Моральная нечистоплотность и моральная сложность
Впрочем, если в нашем видении либеральной политики находится место отношениям унаследованной, пристрастной лояльности, не потакаем ли мы тем самым своего рода «моральной нечистоплотности», выражаясь словами Джона Данна [19] ? В этом трудно увидеть что-либо другое, пока мы цепляемся за кантианские или неокантианские взгляды на мораль – взгляды, помещающие единственный источник морали в воле добропорядочного и рационального индивида. С этой точки зрения, полагаясь на лояльность к нации, мы наталкиваемся на вопрос нашей моральной гибкости: насколько простирается наша готовность компрометировать свои моральные принципы перед лицом неумолимых социальных условий, или же, другими словами, какую меру моральной нечистоплотности покрывает наша терпимость? Если же мы отвергаем – что мы, полагаю, и должны сделать – это чересчур монистическое понимание морали и трактуем взаимные лояльность и попечение как один из нескольких источников морального поведения, в таком случае видная роль национальных сообществ в либеральной политической действительности ставит нас не перед вопросом нашей моральной нечистоплотности, а перед вопросом нашей моральной сложности. Нам нужно спрашивать себя не о том, насколько гибкими должны быть наши моральные принципы, чтобы от них был результат в этом мире, а о том, как сдерживать и уравновешивать разные конкурирующие источники морального поведения, доступные в нашем мире.
19
Dunn, Western Political Theory in the Face of the Future, 57–59.
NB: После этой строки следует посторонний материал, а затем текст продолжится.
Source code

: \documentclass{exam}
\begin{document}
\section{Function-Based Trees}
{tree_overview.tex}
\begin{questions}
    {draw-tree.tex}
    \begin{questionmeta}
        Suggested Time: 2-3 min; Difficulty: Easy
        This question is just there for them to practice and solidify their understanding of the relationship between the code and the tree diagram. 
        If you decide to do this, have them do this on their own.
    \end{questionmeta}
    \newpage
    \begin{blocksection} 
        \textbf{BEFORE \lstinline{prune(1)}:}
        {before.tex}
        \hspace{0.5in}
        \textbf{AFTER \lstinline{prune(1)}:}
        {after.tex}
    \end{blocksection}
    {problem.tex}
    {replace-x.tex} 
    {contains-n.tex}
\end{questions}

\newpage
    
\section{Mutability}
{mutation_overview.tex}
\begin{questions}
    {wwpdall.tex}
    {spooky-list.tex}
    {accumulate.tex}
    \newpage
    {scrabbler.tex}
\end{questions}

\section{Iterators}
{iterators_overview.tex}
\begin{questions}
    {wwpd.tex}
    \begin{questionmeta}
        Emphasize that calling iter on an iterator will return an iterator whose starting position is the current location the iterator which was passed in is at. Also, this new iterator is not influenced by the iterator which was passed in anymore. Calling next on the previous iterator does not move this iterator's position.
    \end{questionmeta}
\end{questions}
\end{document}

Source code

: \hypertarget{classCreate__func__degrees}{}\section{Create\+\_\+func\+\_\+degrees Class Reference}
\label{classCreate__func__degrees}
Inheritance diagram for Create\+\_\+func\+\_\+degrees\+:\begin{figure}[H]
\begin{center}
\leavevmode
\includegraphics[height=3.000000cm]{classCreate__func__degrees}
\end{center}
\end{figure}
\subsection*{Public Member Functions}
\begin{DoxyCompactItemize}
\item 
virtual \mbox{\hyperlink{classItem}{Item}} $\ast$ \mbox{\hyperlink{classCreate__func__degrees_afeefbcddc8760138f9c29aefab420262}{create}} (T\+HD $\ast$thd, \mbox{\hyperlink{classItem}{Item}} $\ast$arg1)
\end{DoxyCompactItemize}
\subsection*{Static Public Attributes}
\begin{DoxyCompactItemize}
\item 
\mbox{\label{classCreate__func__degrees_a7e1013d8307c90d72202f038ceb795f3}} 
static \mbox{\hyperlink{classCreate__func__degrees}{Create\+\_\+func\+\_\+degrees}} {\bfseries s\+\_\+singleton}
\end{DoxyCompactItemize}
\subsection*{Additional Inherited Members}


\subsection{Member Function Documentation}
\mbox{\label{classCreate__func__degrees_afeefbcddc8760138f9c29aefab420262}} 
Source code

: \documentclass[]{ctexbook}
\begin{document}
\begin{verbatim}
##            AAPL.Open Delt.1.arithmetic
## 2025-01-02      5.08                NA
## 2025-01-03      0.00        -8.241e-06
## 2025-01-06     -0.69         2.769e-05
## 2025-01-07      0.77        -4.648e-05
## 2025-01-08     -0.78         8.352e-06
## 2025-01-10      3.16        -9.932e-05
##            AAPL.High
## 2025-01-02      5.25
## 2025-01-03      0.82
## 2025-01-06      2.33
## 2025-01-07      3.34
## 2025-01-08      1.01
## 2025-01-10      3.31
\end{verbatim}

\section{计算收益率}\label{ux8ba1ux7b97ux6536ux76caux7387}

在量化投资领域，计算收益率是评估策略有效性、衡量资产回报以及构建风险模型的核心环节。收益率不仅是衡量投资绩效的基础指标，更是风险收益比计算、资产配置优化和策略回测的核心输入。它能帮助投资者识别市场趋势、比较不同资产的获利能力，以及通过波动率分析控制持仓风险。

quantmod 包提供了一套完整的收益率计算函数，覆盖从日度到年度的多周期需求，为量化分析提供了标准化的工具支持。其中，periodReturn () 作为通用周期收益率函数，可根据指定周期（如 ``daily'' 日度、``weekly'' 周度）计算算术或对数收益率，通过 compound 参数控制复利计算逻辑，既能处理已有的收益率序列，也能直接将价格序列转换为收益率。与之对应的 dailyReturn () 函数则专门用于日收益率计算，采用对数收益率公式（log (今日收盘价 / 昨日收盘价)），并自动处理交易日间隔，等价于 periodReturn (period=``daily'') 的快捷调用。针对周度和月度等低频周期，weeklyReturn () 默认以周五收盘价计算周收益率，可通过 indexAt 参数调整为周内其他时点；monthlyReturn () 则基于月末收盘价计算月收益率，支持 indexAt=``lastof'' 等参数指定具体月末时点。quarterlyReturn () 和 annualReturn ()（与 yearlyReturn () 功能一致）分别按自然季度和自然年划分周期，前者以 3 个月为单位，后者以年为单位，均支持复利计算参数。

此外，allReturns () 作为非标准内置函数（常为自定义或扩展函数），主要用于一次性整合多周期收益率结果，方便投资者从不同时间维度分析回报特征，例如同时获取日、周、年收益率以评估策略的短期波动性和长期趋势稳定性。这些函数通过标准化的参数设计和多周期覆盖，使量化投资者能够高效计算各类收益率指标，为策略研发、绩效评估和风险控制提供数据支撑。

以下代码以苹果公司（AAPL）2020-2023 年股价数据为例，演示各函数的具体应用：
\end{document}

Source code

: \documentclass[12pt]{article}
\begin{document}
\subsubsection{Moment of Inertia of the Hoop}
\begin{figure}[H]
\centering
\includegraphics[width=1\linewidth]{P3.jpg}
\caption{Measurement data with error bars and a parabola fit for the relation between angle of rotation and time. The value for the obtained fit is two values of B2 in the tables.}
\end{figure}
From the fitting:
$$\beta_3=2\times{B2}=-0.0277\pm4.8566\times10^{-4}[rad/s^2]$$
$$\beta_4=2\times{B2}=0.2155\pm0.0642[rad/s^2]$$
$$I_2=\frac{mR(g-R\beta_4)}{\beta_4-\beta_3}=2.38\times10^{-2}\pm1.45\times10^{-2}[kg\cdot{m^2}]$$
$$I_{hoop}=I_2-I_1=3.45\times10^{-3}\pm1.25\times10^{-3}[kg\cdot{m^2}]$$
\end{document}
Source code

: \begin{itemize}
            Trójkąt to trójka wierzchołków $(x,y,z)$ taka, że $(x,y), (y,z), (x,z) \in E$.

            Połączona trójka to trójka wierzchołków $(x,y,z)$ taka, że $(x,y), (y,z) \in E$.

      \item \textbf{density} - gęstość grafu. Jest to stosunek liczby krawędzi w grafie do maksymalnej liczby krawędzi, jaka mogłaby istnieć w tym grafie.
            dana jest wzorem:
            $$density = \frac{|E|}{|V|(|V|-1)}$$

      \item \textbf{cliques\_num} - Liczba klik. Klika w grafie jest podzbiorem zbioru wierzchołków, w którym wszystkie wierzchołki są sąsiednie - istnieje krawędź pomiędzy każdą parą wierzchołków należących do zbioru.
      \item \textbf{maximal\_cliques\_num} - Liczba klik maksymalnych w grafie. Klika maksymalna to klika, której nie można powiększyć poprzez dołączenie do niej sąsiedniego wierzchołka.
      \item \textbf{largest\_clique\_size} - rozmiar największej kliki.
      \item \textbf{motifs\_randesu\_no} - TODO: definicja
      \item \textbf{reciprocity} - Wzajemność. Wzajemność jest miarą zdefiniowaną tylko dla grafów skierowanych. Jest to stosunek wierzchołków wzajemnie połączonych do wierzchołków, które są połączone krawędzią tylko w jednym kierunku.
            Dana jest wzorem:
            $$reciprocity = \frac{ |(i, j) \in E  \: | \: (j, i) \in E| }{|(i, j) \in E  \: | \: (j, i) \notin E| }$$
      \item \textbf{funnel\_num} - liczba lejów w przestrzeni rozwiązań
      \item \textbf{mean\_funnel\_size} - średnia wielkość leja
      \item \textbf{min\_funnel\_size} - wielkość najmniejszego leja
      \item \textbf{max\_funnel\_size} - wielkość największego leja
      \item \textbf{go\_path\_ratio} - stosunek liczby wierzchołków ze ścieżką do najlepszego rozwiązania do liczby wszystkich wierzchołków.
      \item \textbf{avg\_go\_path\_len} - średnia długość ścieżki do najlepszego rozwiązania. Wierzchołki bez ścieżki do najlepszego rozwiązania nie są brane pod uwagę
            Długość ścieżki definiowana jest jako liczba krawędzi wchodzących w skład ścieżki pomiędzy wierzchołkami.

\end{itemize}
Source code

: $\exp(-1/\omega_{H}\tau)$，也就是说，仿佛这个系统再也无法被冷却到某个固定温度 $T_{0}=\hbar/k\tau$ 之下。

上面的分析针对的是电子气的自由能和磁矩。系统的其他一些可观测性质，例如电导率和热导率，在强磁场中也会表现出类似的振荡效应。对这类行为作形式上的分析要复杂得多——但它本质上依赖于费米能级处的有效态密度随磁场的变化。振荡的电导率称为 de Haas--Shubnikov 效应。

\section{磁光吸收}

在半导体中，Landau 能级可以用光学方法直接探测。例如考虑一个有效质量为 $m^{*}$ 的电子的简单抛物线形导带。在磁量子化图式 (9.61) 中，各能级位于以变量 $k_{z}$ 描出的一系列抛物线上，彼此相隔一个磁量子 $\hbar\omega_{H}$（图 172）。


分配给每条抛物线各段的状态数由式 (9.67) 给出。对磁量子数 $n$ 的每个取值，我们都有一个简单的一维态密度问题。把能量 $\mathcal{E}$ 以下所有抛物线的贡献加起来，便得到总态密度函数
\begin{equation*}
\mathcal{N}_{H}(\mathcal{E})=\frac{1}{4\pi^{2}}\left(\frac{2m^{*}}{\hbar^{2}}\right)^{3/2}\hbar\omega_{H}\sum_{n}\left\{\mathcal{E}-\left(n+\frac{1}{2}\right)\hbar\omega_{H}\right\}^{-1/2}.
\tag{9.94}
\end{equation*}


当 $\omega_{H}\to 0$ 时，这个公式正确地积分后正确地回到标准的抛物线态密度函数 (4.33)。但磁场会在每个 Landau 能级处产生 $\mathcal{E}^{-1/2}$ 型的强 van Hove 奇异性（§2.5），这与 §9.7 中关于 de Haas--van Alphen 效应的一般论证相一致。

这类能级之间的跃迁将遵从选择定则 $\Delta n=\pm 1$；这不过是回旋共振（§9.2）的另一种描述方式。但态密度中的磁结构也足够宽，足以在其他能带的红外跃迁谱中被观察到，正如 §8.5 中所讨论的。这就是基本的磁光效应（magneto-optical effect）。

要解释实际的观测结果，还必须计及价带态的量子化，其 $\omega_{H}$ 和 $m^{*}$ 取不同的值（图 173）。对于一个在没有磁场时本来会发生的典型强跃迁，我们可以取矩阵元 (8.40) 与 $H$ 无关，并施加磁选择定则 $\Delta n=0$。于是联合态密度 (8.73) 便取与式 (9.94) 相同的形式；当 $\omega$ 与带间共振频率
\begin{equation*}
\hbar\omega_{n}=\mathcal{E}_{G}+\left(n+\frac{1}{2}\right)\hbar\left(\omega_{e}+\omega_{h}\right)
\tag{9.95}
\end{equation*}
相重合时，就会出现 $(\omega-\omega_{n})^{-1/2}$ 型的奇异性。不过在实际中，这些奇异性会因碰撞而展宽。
Насколько случайные обстоятельства рождения и истории формируют характер и размах чувств взаимного попечения, дружбы и лояльности, которые люди проявляют по отношению друг к другу, настолько же значителен их вклад в те моральные ресурсы, которые мы привлекаем, когда просим, чтобы люди в своем поведении считались с другими. Само собой, мир, в котором единственным доступным источником морального поведения были бы наши связи с друзьями, семьей и соотечественниками, был бы очень опасным и полным насилия. Но таким же был бы и мир, в котором единственным основанием для суждения о том, как поступать друг с другом, был бы моральный принцип, что подтвердит даже самый беглый взгляд на историю. Ведь опрометчивая уверенность в нашей праведности породила не меньше насилия, чем бездумная солидарность с тем, что является для нас «своим». Именно поэтому в каждом обществе, включая наше собственное, моральные ресурсы заложены как в лояльности, так и в обязательствах, как в дружбе, так и в справедливости, как в случайности, так и в произвольном выборе.